» **What this task involves**
A faithful copy of each entry below is expected, with the images removed.

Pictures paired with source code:
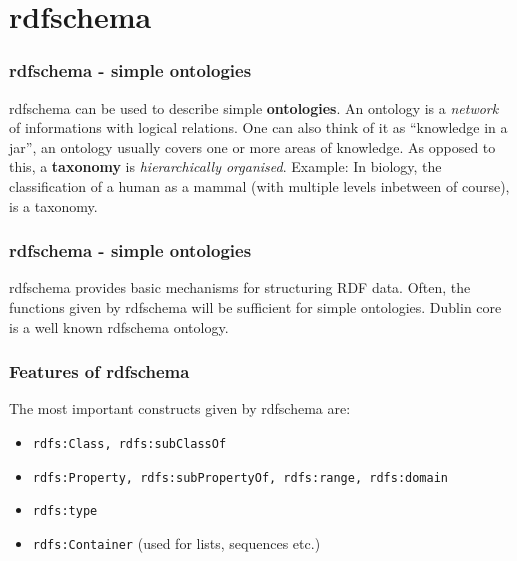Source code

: \documentclass{beamer}
\begin{document}
    \section{rdfschema}

       \begin{frame}
           \frametitle{rdfschema - simple ontologies}

           rdfschema can be used to describe simple \textbf{ontologies}.
           \vskip 0.3cm
           \pause
           An ontology is a \textit{network} of informations with logical relations.
           One can also think of it as ``knowledge in a jar'', an ontology
           usually covers one or more areas of knowledge.
           \vskip 0.3cm
           \pause
           As opposed to this, a \textbf{taxonomy} is \textit{hierarchically organised}.
           Example: In biology, the classification of a human as a mammal (with multiple
           levels inbetween of course), is a taxonomy.
       \end{frame}

       \begin{frame}
           \frametitle{rdfschema - simple ontologies}

           rdfschema provides basic mechanisms for structuring RDF data.
           \vskip 0.3cm
           \pause
           Often, the functions given by rdfschema will be sufficient for simple
           ontologies.
           \vskip 0.3cm
           \pause
           Dublin core is a well known rdfschema ontology.
       \end{frame}

       \begin{frame}
           \frametitle{Features of rdfschema}

           The most important constructs given by rdfschema are:
           \vskip 0.7cm
           \pause
           \begin{itemize}
               \item \texttt{rdfs:Class, rdfs:subClassOf}
               \pause
               \item \texttt{rdfs:Property, rdfs:subPropertyOf, rdfs:range, rdfs:domain}
               \pause
               \item \texttt{rdfs:type}
               \pause
               \item \texttt{rdfs:Container} (used for lists, sequences etc.)
           \end{itemize}
       \end{frame}
\end{document}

» **Response**
Source code

: \documentclass{beamer}
\begin{document}
    \section{rdfschema}

       \begin{frame}
           \frametitle{rdfschema - simple ontologies}

           rdfschema can be used to describe simple \textbf{ontologies}.
           \vskip 0.3cm
           \pause
           An ontology is a \textit{network} of informations with logical relations.
           One can also think of it as ``knowledge in a jar'', an ontology
           usually covers one or more areas of knowledge.
           \vskip 0.3cm
           \pause
           As opposed to this, a \textbf{taxonomy} is \textit{hierarchically organised}.
           Example: In biology, the classification of a human as a mammal (with multiple
           levels inbetween of course), is a taxonomy.
       \end{frame}

       \begin{frame}
           \frametitle{rdfschema - simple ontologies}

           rdfschema provides basic mechanisms for structuring RDF data.
           \vskip 0.3cm
           \pause
           Often, the functions given by rdfschema will be sufficient for simple
           ontologies.
           \vskip 0.3cm
           \pause
           Dublin core is a well known rdfschema ontology.
       \end{frame}

       \begin{frame}
           \frametitle{Features of rdfschema}

           The most important constructs given by rdfschema are:
           \vskip 0.7cm
           \pause
           \begin{itemize}
               \item \texttt{rdfs:Class, rdfs:subClassOf}
               \pause
               \item \texttt{rdfs:Property, rdfs:subPropertyOf, rdfs:range, rdfs:domain}
               \pause
               \item \texttt{rdfs:type}
               \pause
               \item \texttt{rdfs:Container} (used for lists, sequences etc.)
           \end{itemize}
       \end{frame}
\end{document}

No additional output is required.